### What the exercise asks
Return the data that follows exactly. Include every line.

━━ Records to process ━━

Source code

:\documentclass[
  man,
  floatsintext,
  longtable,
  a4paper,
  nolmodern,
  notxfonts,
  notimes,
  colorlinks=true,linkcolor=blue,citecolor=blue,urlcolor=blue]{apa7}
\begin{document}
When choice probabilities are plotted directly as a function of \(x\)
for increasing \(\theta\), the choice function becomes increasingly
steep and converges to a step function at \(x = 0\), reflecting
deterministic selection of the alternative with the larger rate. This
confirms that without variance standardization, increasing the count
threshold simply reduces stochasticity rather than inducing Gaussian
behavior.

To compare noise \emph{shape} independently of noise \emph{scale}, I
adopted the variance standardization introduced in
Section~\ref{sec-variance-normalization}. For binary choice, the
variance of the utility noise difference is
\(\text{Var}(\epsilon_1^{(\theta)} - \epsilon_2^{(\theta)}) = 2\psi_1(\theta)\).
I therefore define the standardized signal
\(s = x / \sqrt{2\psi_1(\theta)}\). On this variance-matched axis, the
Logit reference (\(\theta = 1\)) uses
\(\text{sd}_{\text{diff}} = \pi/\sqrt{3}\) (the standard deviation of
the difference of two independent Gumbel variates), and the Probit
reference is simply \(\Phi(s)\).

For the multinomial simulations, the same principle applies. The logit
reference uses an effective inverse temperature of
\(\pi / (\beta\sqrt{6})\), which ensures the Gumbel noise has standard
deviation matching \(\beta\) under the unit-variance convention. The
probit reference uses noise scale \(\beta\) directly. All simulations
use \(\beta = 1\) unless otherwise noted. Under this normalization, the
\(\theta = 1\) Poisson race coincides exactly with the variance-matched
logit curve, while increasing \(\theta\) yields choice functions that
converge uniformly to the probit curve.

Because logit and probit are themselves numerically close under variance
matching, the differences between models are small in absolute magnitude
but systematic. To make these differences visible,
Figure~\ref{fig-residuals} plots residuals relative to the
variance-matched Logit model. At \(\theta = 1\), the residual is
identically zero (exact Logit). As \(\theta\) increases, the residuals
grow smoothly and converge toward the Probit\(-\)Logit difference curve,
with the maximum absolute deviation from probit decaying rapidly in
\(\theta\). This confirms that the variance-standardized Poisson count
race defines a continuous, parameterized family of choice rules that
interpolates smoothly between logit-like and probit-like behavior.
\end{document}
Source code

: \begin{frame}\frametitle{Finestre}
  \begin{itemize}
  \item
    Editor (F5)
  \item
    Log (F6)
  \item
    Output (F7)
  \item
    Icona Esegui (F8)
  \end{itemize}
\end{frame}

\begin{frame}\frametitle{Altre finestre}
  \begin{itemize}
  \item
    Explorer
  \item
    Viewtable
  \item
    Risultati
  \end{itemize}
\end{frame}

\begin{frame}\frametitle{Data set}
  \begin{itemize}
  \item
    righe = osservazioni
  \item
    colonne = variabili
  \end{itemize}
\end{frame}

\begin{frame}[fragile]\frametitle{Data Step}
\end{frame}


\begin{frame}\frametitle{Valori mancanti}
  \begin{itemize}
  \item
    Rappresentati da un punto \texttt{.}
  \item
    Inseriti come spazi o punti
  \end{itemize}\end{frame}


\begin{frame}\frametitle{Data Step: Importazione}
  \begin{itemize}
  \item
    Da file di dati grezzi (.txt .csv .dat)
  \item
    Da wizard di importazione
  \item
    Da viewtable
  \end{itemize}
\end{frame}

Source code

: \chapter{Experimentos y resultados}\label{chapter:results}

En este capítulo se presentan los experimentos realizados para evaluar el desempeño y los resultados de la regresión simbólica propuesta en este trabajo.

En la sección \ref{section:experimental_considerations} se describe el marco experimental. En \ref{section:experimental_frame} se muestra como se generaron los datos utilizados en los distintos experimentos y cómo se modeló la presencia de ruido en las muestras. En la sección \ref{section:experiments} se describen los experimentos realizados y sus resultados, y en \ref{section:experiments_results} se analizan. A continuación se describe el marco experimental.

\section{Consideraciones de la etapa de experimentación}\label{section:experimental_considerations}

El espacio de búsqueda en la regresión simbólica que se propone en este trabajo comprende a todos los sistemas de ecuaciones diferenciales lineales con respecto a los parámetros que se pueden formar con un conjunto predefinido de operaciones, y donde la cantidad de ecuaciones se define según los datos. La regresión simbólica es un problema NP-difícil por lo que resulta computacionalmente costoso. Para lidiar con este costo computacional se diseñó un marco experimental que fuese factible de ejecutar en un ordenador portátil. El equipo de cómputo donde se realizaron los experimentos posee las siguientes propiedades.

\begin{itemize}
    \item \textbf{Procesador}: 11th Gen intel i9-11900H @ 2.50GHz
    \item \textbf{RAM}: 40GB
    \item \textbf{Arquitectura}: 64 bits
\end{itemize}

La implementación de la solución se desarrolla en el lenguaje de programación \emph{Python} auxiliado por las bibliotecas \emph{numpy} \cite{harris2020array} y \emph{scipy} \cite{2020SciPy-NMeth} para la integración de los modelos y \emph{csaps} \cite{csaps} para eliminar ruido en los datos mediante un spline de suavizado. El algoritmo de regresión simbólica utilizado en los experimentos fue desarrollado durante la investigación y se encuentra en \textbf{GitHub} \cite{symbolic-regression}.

━━━

### Exercise output
Source code

:\documentclass[
  man,
  floatsintext,
  longtable,
  a4paper,
  nolmodern,
  notxfonts,
  notimes,
  colorlinks=true,linkcolor=blue,citecolor=blue,urlcolor=blue]{apa7}
\begin{document}
When choice probabilities are plotted directly as a function of \(x\)
for increasing \(\theta\), the choice function becomes increasingly
steep and converges to a step function at \(x = 0\), reflecting
deterministic selection of the alternative with the larger rate. This
confirms that without variance standardization, increasing the count
threshold simply reduces stochasticity rather than inducing Gaussian
behavior.

To compare noise \emph{shape} independently of noise \emph{scale}, I
adopted the variance standardization introduced in
Section~\ref{sec-variance-normalization}. For binary choice, the
variance of the utility noise difference is
\(\text{Var}(\epsilon_1^{(\theta)} - \epsilon_2^{(\theta)}) = 2\psi_1(\theta)\).
I therefore define the standardized signal
\(s = x / \sqrt{2\psi_1(\theta)}\). On this variance-matched axis, the
Logit reference (\(\theta = 1\)) uses
\(\text{sd}_{\text{diff}} = \pi/\sqrt{3}\) (the standard deviation of
the difference of two independent Gumbel variates), and the Probit
reference is simply \(\Phi(s)\).

For the multinomial simulations, the same principle applies. The logit
reference uses an effective inverse temperature of
\(\pi / (\beta\sqrt{6})\), which ensures the Gumbel noise has standard
deviation matching \(\beta\) under the unit-variance convention. The
probit reference uses noise scale \(\beta\) directly. All simulations
use \(\beta = 1\) unless otherwise noted. Under this normalization, the
\(\theta = 1\) Poisson race coincides exactly with the variance-matched
logit curve, while increasing \(\theta\) yields choice functions that
converge uniformly to the probit curve.

Because logit and probit are themselves numerically close under variance
matching, the differences between models are small in absolute magnitude
but systematic. To make these differences visible,
Figure~\ref{fig-residuals} plots residuals relative to the
variance-matched Logit model. At \(\theta = 1\), the residual is
identically zero (exact Logit). As \(\theta\) increases, the residuals
grow smoothly and converge toward the Probit\(-\)Logit difference curve,
with the maximum absolute deviation from probit decaying rapidly in
\(\theta\). This confirms that the variance-standardized Poisson count
race defines a continuous, parameterized family of choice rules that
interpolates smoothly between logit-like and probit-like behavior.
\end{document}
Source code

: \begin{frame}\frametitle{Finestre}
  \begin{itemize}
  \item
    Editor (F5)
  \item
    Log (F6)
  \item
    Output (F7)
  \item
    Icona Esegui (F8)
  \end{itemize}
\end{frame}

\begin{frame}\frametitle{Altre finestre}
  \begin{itemize}
  \item
    Explorer
  \item
    Viewtable
  \item
    Risultati
  \end{itemize}
\end{frame}

\begin{frame}\frametitle{Data set}
  \begin{itemize}
  \item
    righe = osservazioni
  \item
    colonne = variabili
  \end{itemize}
\end{frame}

\begin{frame}[fragile]\frametitle{Data Step}
\end{frame}


\begin{frame}\frametitle{Valori mancanti}
  \begin{itemize}
  \item
    Rappresentati da un punto \texttt{.}
  \item
    Inseriti come spazi o punti
  \end{itemize}\end{frame}


\begin{frame}\frametitle{Data Step: Importazione}
  \begin{itemize}
  \item
    Da file di dati grezzi (.txt .csv .dat)
  \item
    Da wizard di importazione
  \item
    Da viewtable
  \end{itemize}
\end{frame}

Source code

: \chapter{Experimentos y resultados}\label{chapter:results}

En este capítulo se presentan los experimentos realizados para evaluar el desempeño y los resultados de la regresión simbólica propuesta en este trabajo.

En la sección \ref{section:experimental_considerations} se describe el marco experimental. En \ref{section:experimental_frame} se muestra como se generaron los datos utilizados en los distintos experimentos y cómo se modeló la presencia de ruido en las muestras. En la sección \ref{section:experiments} se describen los experimentos realizados y sus resultados, y en \ref{section:experiments_results} se analizan. A continuación se describe el marco experimental.

\section{Consideraciones de la etapa de experimentación}\label{section:experimental_considerations}

El espacio de búsqueda en la regresión simbólica que se propone en este trabajo comprende a todos los sistemas de ecuaciones diferenciales lineales con respecto a los parámetros que se pueden formar con un conjunto predefinido de operaciones, y donde la cantidad de ecuaciones se define según los datos. La regresión simbólica es un problema NP-difícil por lo que resulta computacionalmente costoso. Para lidiar con este costo computacional se diseñó un marco experimental que fuese factible de ejecutar en un ordenador portátil. El equipo de cómputo donde se realizaron los experimentos posee las siguientes propiedades.

\begin{itemize}
    \item \textbf{Procesador}: 11th Gen intel i9-11900H @ 2.50GHz
    \item \textbf{RAM}: 40GB
    \item \textbf{Arquitectura}: 64 bits
\end{itemize}

La implementación de la solución se desarrolla en el lenguaje de programación \emph{Python} auxiliado por las bibliotecas \emph{numpy} \cite{harris2020array} y \emph{scipy} \cite{2020SciPy-NMeth} para la integración de los modelos y \emph{csaps} \cite{csaps} para eliminar ruido en los datos mediante un spline de suavizado. El algoritmo de regresión simbólica utilizado en los experimentos fue desarrollado durante la investigación y se encuentra en \textbf{GitHub} \cite{symbolic-regression}.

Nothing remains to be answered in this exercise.